Material supplied:
=== Section Start ===

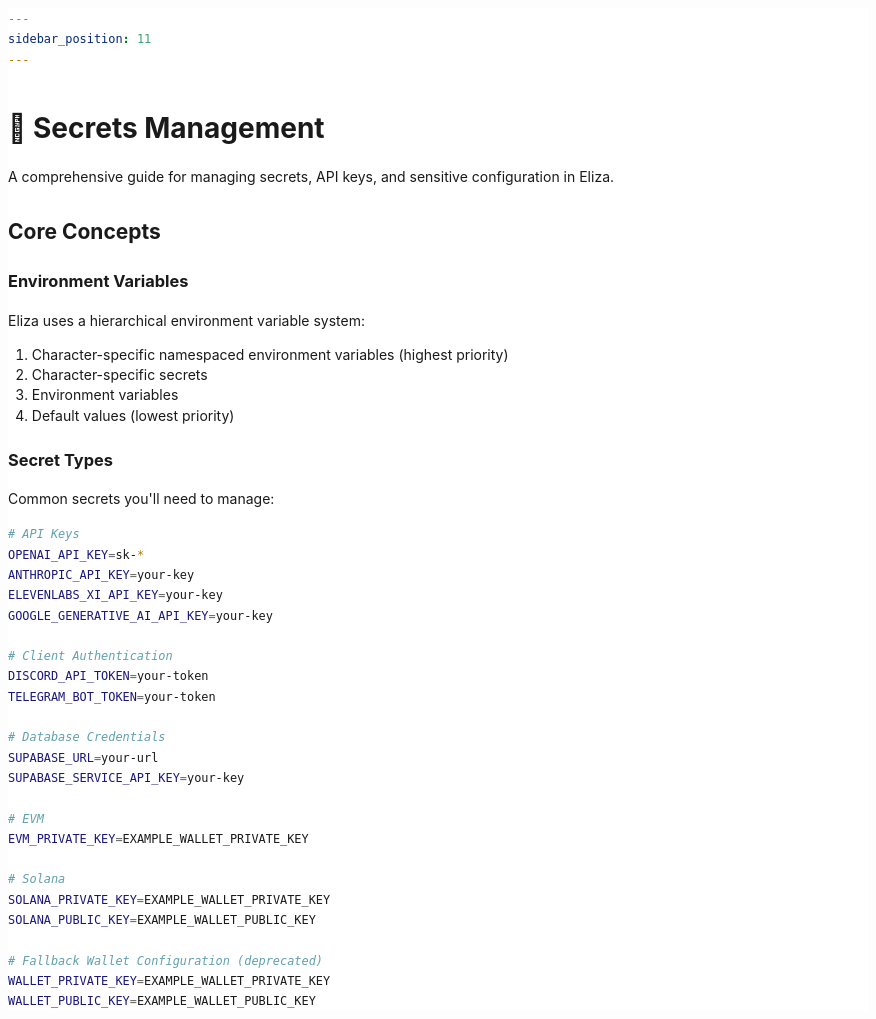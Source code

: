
 ```yaml
---
sidebar_position: 11
---
```


# 🔐 Secrets Management

A comprehensive guide for managing secrets, API keys, and sensitive configuration in Eliza.

## Core Concepts

### Environment Variables

Eliza uses a hierarchical environment variable system:

1. Character-specific namespaced environment variables (highest priority)
2. Character-specific secrets
3. Environment variables
4. Default values (lowest priority)

### Secret Types

Common secrets you'll need to manage:

```bash
# API Keys
OPENAI_API_KEY=sk-*
ANTHROPIC_API_KEY=your-key
ELEVENLABS_XI_API_KEY=your-key
GOOGLE_GENERATIVE_AI_API_KEY=your-key

# Client Authentication
DISCORD_API_TOKEN=your-token
TELEGRAM_BOT_TOKEN=your-token

# Database Credentials
SUPABASE_URL=your-url
SUPABASE_SERVICE_API_KEY=your-key

# EVM
EVM_PRIVATE_KEY=EXAMPLE_WALLET_PRIVATE_KEY

# Solana
SOLANA_PRIVATE_KEY=EXAMPLE_WALLET_PRIVATE_KEY
SOLANA_PUBLIC_KEY=EXAMPLE_WALLET_PUBLIC_KEY

# Fallback Wallet Configuration (deprecated)
WALLET_PRIVATE_KEY=EXAMPLE_WALLET_PRIVATE_KEY
WALLET_PUBLIC_KEY=EXAMPLE_WALLET_PUBLIC_KEY
```
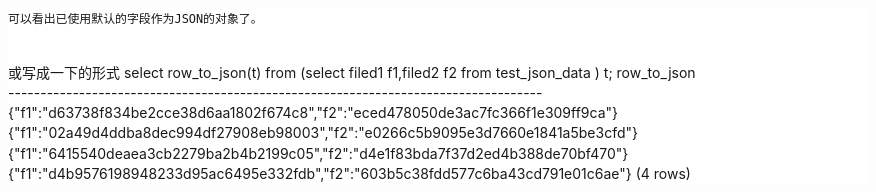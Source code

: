 	可以看出已使用默认的字段作为JSON的对象了。


​	
	或写成一下的形式
	select row_to_json(t) from  (select filed1 f1,filed2 f2 from test_json_data ) t;
										row_to_json                                    
	-----------------------------------------------------------------------------------
	{"f1":"d63738f834be2cce38d6aa1802f674c8","f2":"eced478050de3ac7fc366f1e309ff9ca"}
	{"f1":"02a49d4ddba8dec994df27908eb98003","f2":"e0266c5b9095e3d7660e1841a5be3cfd"}
	{"f1":"6415540deaea3cb2279ba2b4b2199c05","f2":"d4e1f83bda7f37d2ed4b388de70bf470"}
	{"f1":"d4b9576198948233d95ac6495e332fdb","f2":"603b5c38fdd577c6ba43cd791e01c6ae"}
	(4 rows) 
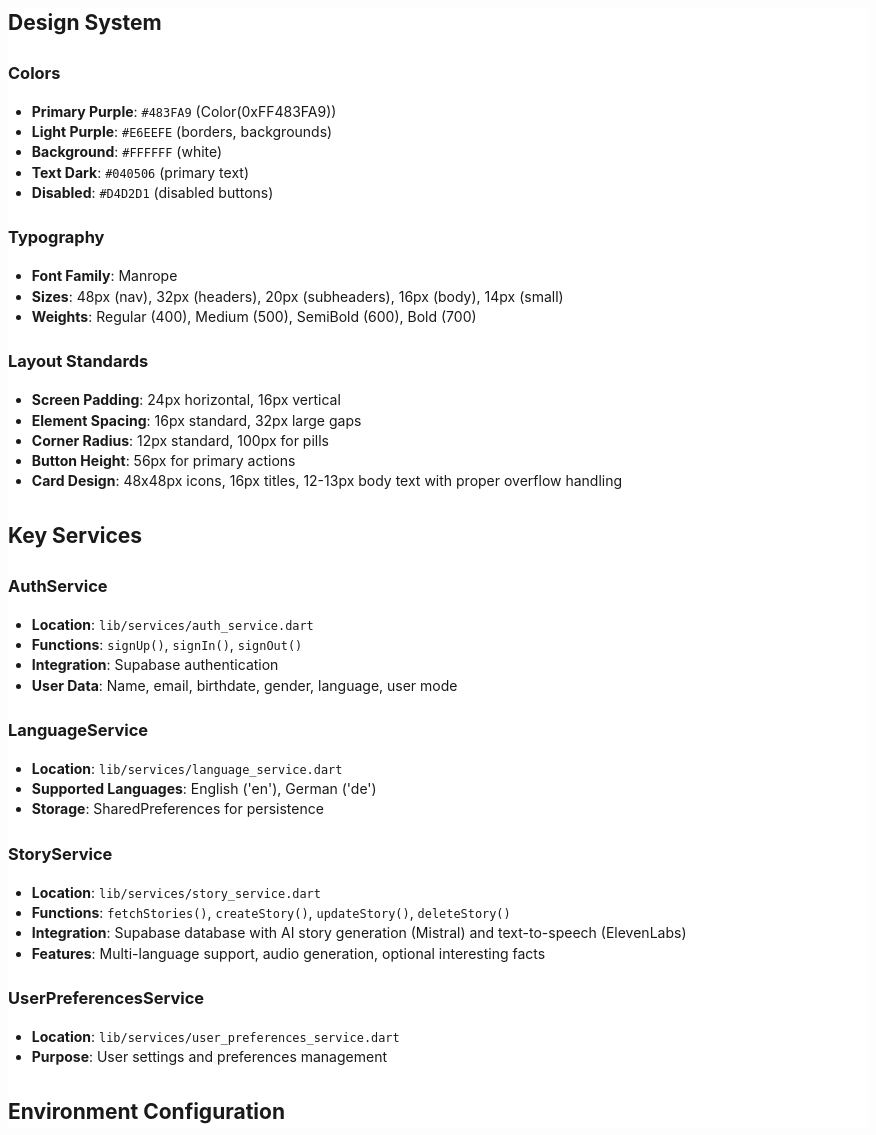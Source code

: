 ## Design System

### Colors
- **Primary Purple**: `#483FA9` (Color(0xFF483FA9))
- **Light Purple**: `#E6EEFE` (borders, backgrounds)
- **Background**: `#FFFFFF` (white)
- **Text Dark**: `#040506` (primary text)
- **Disabled**: `#D4D2D1` (disabled buttons)

### Typography
- **Font Family**: Manrope
- **Sizes**: 48px (nav), 32px (headers), 20px (subheaders), 16px (body), 14px (small)
- **Weights**: Regular (400), Medium (500), SemiBold (600), Bold (700)

### Layout Standards
- **Screen Padding**: 24px horizontal, 16px vertical
- **Element Spacing**: 16px standard, 32px large gaps
- **Corner Radius**: 12px standard, 100px for pills
- **Button Height**: 56px for primary actions
- **Card Design**: 48x48px icons, 16px titles, 12-13px body text with proper overflow handling

## Key Services

### AuthService
- **Location**: `lib/services/auth_service.dart`
- **Functions**: `signUp()`, `signIn()`, `signOut()`
- **Integration**: Supabase authentication
- **User Data**: Name, email, birthdate, gender, language, user mode

### LanguageService
- **Location**: `lib/services/language_service.dart`
- **Supported Languages**: English ('en'), German ('de')
- **Storage**: SharedPreferences for persistence

### StoryService
- **Location**: `lib/services/story_service.dart`
- **Functions**: `fetchStories()`, `createStory()`, `updateStory()`, `deleteStory()`
- **Integration**: Supabase database with AI story generation (Mistral) and text-to-speech (ElevenLabs)
- **Features**: Multi-language support, audio generation, optional interesting facts

### UserPreferencesService
- **Location**: `lib/services/user_preferences_service.dart`
- **Purpose**: User settings and preferences management

## Environment Configuration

=== Section End ===

Directions for this task: Go through the entries and copy every line that has "Eliza".

Your response:
A comprehensive guide for managing secrets, API keys, and sensitive configuration in Eliza.
Eliza uses a hierarchical environment variable system:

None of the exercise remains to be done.